[Dataset entries]
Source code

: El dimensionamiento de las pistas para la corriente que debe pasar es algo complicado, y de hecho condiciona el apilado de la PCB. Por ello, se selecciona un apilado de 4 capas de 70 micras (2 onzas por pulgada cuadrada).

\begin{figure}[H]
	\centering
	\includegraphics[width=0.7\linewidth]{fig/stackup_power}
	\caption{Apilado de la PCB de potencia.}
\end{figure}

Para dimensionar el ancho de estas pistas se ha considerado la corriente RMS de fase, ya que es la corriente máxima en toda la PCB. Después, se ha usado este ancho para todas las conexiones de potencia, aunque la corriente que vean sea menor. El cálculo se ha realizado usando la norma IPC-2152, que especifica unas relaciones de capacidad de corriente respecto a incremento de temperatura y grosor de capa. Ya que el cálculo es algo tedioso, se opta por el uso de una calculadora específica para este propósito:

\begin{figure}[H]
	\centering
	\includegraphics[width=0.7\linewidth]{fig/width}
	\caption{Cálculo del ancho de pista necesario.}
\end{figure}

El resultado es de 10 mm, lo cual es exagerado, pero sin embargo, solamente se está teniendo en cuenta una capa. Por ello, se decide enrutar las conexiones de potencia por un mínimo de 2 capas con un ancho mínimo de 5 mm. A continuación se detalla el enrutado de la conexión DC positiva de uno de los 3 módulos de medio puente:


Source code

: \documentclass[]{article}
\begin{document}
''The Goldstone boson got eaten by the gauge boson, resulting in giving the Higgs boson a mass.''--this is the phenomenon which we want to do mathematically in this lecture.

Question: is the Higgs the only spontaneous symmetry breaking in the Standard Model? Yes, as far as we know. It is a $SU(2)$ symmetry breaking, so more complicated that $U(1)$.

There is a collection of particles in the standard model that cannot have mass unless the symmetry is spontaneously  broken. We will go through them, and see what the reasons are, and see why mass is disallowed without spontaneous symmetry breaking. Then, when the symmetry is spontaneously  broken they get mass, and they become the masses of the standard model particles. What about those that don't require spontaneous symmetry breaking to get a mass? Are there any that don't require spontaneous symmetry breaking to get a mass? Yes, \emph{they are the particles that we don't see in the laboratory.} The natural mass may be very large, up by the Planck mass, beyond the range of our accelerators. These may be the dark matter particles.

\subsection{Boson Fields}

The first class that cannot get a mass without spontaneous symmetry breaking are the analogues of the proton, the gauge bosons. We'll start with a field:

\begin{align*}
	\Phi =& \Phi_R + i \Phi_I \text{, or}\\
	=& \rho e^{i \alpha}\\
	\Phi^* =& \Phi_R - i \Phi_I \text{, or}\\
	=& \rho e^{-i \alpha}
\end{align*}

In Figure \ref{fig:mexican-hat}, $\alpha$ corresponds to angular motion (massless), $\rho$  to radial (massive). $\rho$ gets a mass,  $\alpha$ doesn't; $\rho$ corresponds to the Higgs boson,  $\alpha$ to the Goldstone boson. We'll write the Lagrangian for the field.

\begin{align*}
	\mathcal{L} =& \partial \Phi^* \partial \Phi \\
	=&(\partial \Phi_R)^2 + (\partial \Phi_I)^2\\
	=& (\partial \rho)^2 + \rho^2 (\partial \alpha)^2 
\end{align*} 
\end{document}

* **Instructions to follow**:
Reproduce each entry exactly, leaving out nothing.

* **Answer for this exercise**:
Source code

: El dimensionamiento de las pistas para la corriente que debe pasar es algo complicado, y de hecho condiciona el apilado de la PCB. Por ello, se selecciona un apilado de 4 capas de 70 micras (2 onzas por pulgada cuadrada).

\begin{figure}[H]
	\centering
	\includegraphics[width=0.7\linewidth]{fig/stackup_power}
	\caption{Apilado de la PCB de potencia.}
\end{figure}

Para dimensionar el ancho de estas pistas se ha considerado la corriente RMS de fase, ya que es la corriente máxima en toda la PCB. Después, se ha usado este ancho para todas las conexiones de potencia, aunque la corriente que vean sea menor. El cálculo se ha realizado usando la norma IPC-2152, que especifica unas relaciones de capacidad de corriente respecto a incremento de temperatura y grosor de capa. Ya que el cálculo es algo tedioso, se opta por el uso de una calculadora específica para este propósito:

\begin{figure}[H]
	\centering
	\includegraphics[width=0.7\linewidth]{fig/width}
	\caption{Cálculo del ancho de pista necesario.}
\end{figure}

El resultado es de 10 mm, lo cual es exagerado, pero sin embargo, solamente se está teniendo en cuenta una capa. Por ello, se decide enrutar las conexiones de potencia por un mínimo de 2 capas con un ancho mínimo de 5 mm. A continuación se detalla el enrutado de la conexión DC positiva de uno de los 3 módulos de medio puente:


Source code

: \documentclass[]{article}
\begin{document}
''The Goldstone boson got eaten by the gauge boson, resulting in giving the Higgs boson a mass.''--this is the phenomenon which we want to do mathematically in this lecture.

Question: is the Higgs the only spontaneous symmetry breaking in the Standard Model? Yes, as far as we know. It is a $SU(2)$ symmetry breaking, so more complicated that $U(1)$.

There is a collection of particles in the standard model that cannot have mass unless the symmetry is spontaneously  broken. We will go through them, and see what the reasons are, and see why mass is disallowed without spontaneous symmetry breaking. Then, when the symmetry is spontaneously  broken they get mass, and they become the masses of the standard model particles. What about those that don't require spontaneous symmetry breaking to get a mass? Are there any that don't require spontaneous symmetry breaking to get a mass? Yes, \emph{they are the particles that we don't see in the laboratory.} The natural mass may be very large, up by the Planck mass, beyond the range of our accelerators. These may be the dark matter particles.

\subsection{Boson Fields}

The first class that cannot get a mass without spontaneous symmetry breaking are the analogues of the proton, the gauge bosons. We'll start with a field:

\begin{align*}
	\Phi =& \Phi_R + i \Phi_I \text{, or}\\
	=& \rho e^{i \alpha}\\
	\Phi^* =& \Phi_R - i \Phi_I \text{, or}\\
	=& \rho e^{-i \alpha}
\end{align*}

In Figure \ref{fig:mexican-hat}, $\alpha$ corresponds to angular motion (massless), $\rho$  to radial (massive). $\rho$ gets a mass,  $\alpha$ doesn't; $\rho$ corresponds to the Higgs boson,  $\alpha$ to the Goldstone boson. We'll write the Lagrangian for the field.

\begin{align*}
	\mathcal{L} =& \partial \Phi^* \partial \Phi \\
	=&(\partial \Phi_R)^2 + (\partial \Phi_I)^2\\
	=& (\partial \rho)^2 + \rho^2 (\partial \alpha)^2 
\end{align*} 
\end{document}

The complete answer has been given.